Chacun d’un côté du rideau !
J’étais toile,
et toi tu étais pinceau.
Quelque chose qui ressemble
à ces gueuses dont on nourrit
les hauts-fourneaux
a traversé le tableau
te noyant dans la suie,
m’effaçant dans la flamme.
Toi, toujours accroché à ton esquisse,
Cherchant à redonner vie
à ce corps qui déjà
s’efface en fumée.
Éveil-matin
Une bulle étanche dans la nuit qui s’achève.
Les paupières encore trop lourdes restent obstinément closes.
Pourtant, tout doucement, des fissures apparaissent et laissent tamiser le dernier
songe en cours.
Une sorte d’apesanteur s’installe. Rêve, réveil ?
Intuitivement, une tentative de colmatage s’opère puisqu’il faut à tout prix achever
le rêve interrompu, tellement intéressant !
La césure n’est pas nette, le rattrapage difficile, subsistent de nombreux trous
insondables. La suite semble s’éloigner du scénario soudainement imprécis.
La bulle enfle alors démesurément malgré l’épais pourtour qui subsiste encore.

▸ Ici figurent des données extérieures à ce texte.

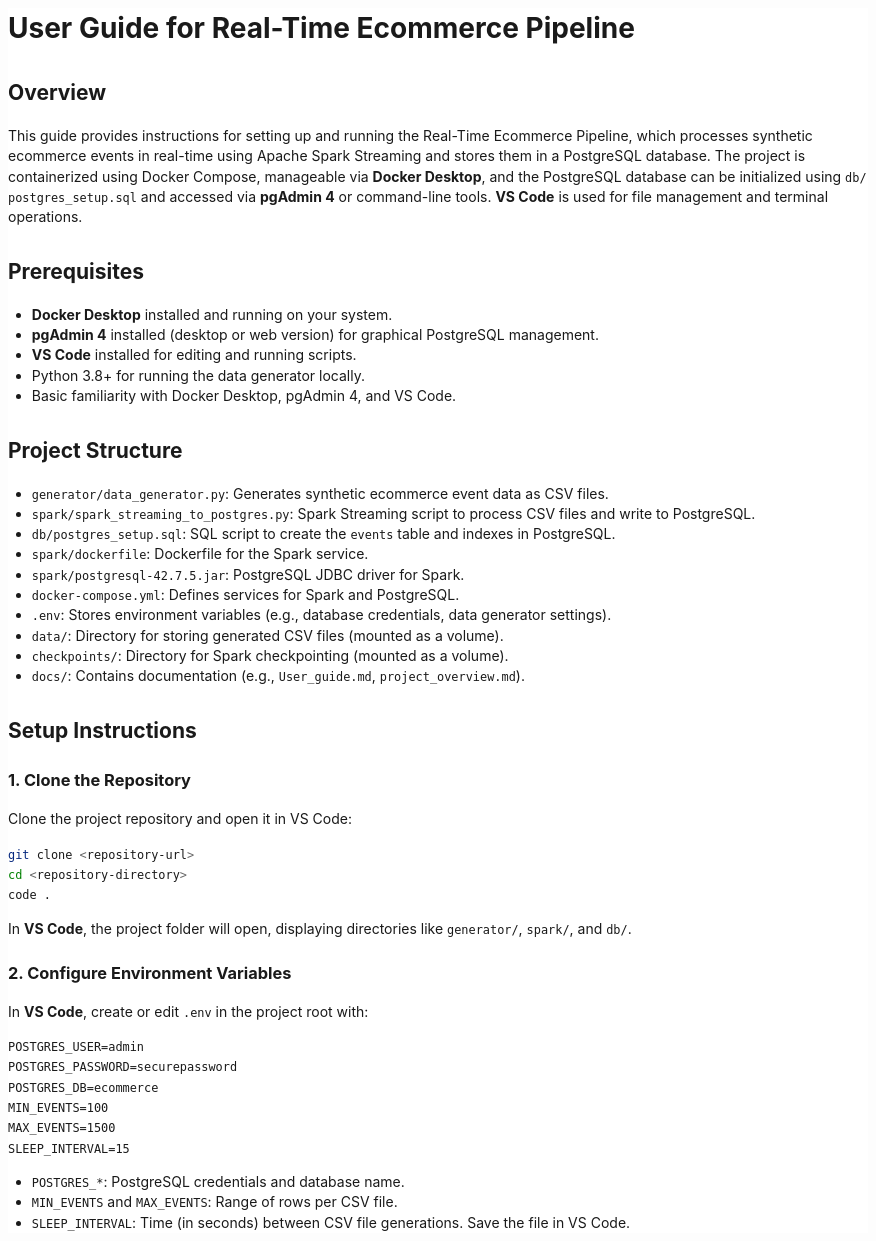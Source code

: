 # User Guide for Real-Time Ecommerce Pipeline

## Overview
This guide provides instructions for setting up and running the Real-Time Ecommerce Pipeline, which processes synthetic ecommerce events in real-time using Apache Spark Streaming and stores them in a PostgreSQL database. The project is containerized using Docker Compose, manageable via **Docker Desktop**, and the PostgreSQL database can be initialized using `db/postgres_setup.sql` and accessed via **pgAdmin 4** or command-line tools. **VS Code** is used for file management and terminal operations.

## Prerequisites
- **Docker Desktop** installed and running on your system.
- **pgAdmin 4** installed (desktop or web version) for graphical PostgreSQL management.
- **VS Code** installed for editing and running scripts.
- Python 3.8+ for running the data generator locally.
- Basic familiarity with Docker Desktop, pgAdmin 4, and VS Code.

## Project Structure
- `generator/data_generator.py`: Generates synthetic ecommerce event data as CSV files.
- `spark/spark_streaming_to_postgres.py`: Spark Streaming script to process CSV files and write to PostgreSQL.
- `db/postgres_setup.sql`: SQL script to create the `events` table and indexes in PostgreSQL.
- `spark/dockerfile`: Dockerfile for the Spark service.
- `spark/postgresql-42.7.5.jar`: PostgreSQL JDBC driver for Spark.
- `docker-compose.yml`: Defines services for Spark and PostgreSQL.
- `.env`: Stores environment variables (e.g., database credentials, data generator settings).
- `data/`: Directory for storing generated CSV files (mounted as a volume).
- `checkpoints/`: Directory for Spark checkpointing (mounted as a volume).
- `docs/`: Contains documentation (e.g., `User_guide.md`, `project_overview.md`).

## Setup Instructions

### 1. Clone the Repository
Clone the project repository and open it in VS Code:
```bash
git clone <repository-url>
cd <repository-directory>
code .
```
In **VS Code**, the project folder will open, displaying directories like `generator/`, `spark/`, and `db/`.

### 2. Configure Environment Variables
In **VS Code**, create or edit `.env` in the project root with:
```
POSTGRES_USER=admin
POSTGRES_PASSWORD=securepassword
POSTGRES_DB=ecommerce
MIN_EVENTS=100
MAX_EVENTS=1500
SLEEP_INTERVAL=15
```
- `POSTGRES_*`: PostgreSQL credentials and database name.
- `MIN_EVENTS` and `MAX_EVENTS`: Range of rows per CSV file.
- `SLEEP_INTERVAL`: Time (in seconds) between CSV file generations.
Save the file in VS Code.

L’objectif ne fonctionne plus, le zoom devient incontrôlable. Les images oniriques
s’éloignent, se transforment en mirage. Le flou avant leur disparition totale : la bulle
s’est désagrégée.
Le rêve passé, le cerveau incite enfin les paupières à s’ouvrir. Une dernière et
vaine résistance avant le véritable réveil, le regard à nouveau actif, capable de
discerner le plafond de la chambre ou la lueur du jour dans l’entrebâillement des
volets. Un nouveau matin se présente.
Le lever s’opère alors, le corps encore tout ensommeillé, l’esprit encore habité par
les bribes du rêve. Dans un indéfinissable labyrinthe, celles-ci réapparaissent
furtivement puis se perdent à tout jamais.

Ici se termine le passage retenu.